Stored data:
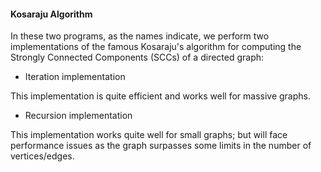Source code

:#### Kosaraju Algorithm

In these two programs, as the names indicate, we perform two implementations of the famous Kosaraju's algorithm
for computing the Strongly Connected Components (SCCs) of a directed graph:

* Iteration implementation

This implementation is quite efficient and works well for massive graphs.

* Recursion implementation

This implementation works quite well for small graphs; but will face performance issues as the graph surpasses
some limits in the number of vertices/edges.
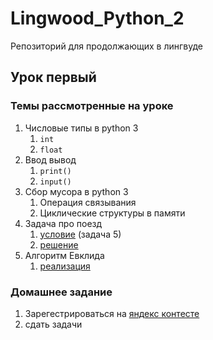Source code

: # Lingwood_Python_2
Репозиторий для продолжающих в лингвуде

## Урок первый
### Темы рассмотренные на уроке
1. Числовые типы в python 3
   1. `int`
   2. `float`
2. Ввод вывод
   1. `print()`
   2. `input()`
3. Сбор мусора в python 3
   1. Операция связывания
   2. Циклические структуры в памяти
4. Задача про поезд
   1. [условие](class1/Задачи.pdf) (задача 5)
   2. [решение](class1/code/task5.py)
5. Алгоритм Евклида
   1. [реализация](class1/code/Euclid.py)
### Домашнее задание
1. Зарегестрироваться на [яндекс контесте](https://contest.yandex.ru/contest/40706/enter)
2. сдать задачи
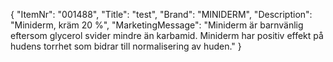{
  "ItemNr": "001488",
  "Title": "test",
  "Brand": "MINIDERM",
  "Description": "Miniderm, kräm 20 %",
  "MarketingMessage": "Miniderm är barnvänlig eftersom glycerol svider mindre än karbamid. Miniderm har positiv effekt på hudens torrhet som bidrar till normalisering av huden."
}
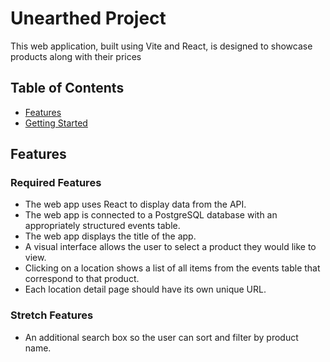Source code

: # Unearthed Project

This web application, built using Vite and React, is designed to showcase products along with their prices

## Table of Contents
- [Features](#features)
- [Getting Started](#getting-started)

## Features

### Required Features
- The web app uses React to display data from the API.
- The web app is connected to a PostgreSQL database with an appropriately structured events table.
- The web app displays the title of the app.
- A visual interface allows the user to select a product they would like to view.
- Clicking on a location shows a list of all items from the events table that correspond to that product.
- Each location detail page should have its own unique URL.

### Stretch Features
- An additional search box so the user can sort and filter by product name.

=== To do ===
Where a line above contains the word "This", copy that line.

=== Response below ===
This implementation is quite efficient and works well for massive graphs.
This implementation works quite well for small graphs; but will face performance issues as the graph surpasses
This web application, built using Vite and React, is designed to showcase products along with their prices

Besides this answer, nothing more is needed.